■ **MATERIAL SUPPLIED**
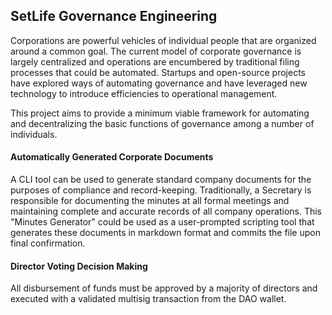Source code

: ## SetLife Governance Engineering

Corporations are powerful vehicles of individual people that are organized around a common goal. The current model of corporate governance is largely centralized and operations are encumbered by traditional filing processes that could be automated. Startups and open-source projects have explored ways of automating governance and have leveraged new technology to introduce efficiencies to operational management.

This project aims to provide a minimum viable framework for automating and decentralizing the basic functions of governance among a number of individuals. 

#### Automatically Generated Corporate Documents
A CLI tool can be used to generate standard company documents for the purposes of compliance and record-keeping. Traditionally, a Secretary is responsible for documenting the minutes at all formal meetings and maintaining complete and accurate records of all company operations. This "Minutes Generator" could be used as a user-prompted scripting tool that generates these documents in markdown format and commits the file upon final confirmation.

#### Director Voting Decision Making
All disbursement of funds must be approved by a majority of directors and executed with a validated multisig transaction from the DAO wallet.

■ **DESCRIPTION OF THE TASK**
Write out all the entries precisely as given, omitting each image.

■ **TASK RESPONSE**
Source code

: ## SetLife Governance Engineering

Corporations are powerful vehicles of individual people that are organized around a common goal. The current model of corporate governance is largely centralized and operations are encumbered by traditional filing processes that could be automated. Startups and open-source projects have explored ways of automating governance and have leveraged new technology to introduce efficiencies to operational management.

This project aims to provide a minimum viable framework for automating and decentralizing the basic functions of governance among a number of individuals. 

#### Automatically Generated Corporate Documents
A CLI tool can be used to generate standard company documents for the purposes of compliance and record-keeping. Traditionally, a Secretary is responsible for documenting the minutes at all formal meetings and maintaining complete and accurate records of all company operations. This "Minutes Generator" could be used as a user-prompted scripting tool that generates these documents in markdown format and commits the file upon final confirmation.

#### Director Voting Decision Making
All disbursement of funds must be approved by a majority of directors and executed with a validated multisig transaction from the DAO wallet.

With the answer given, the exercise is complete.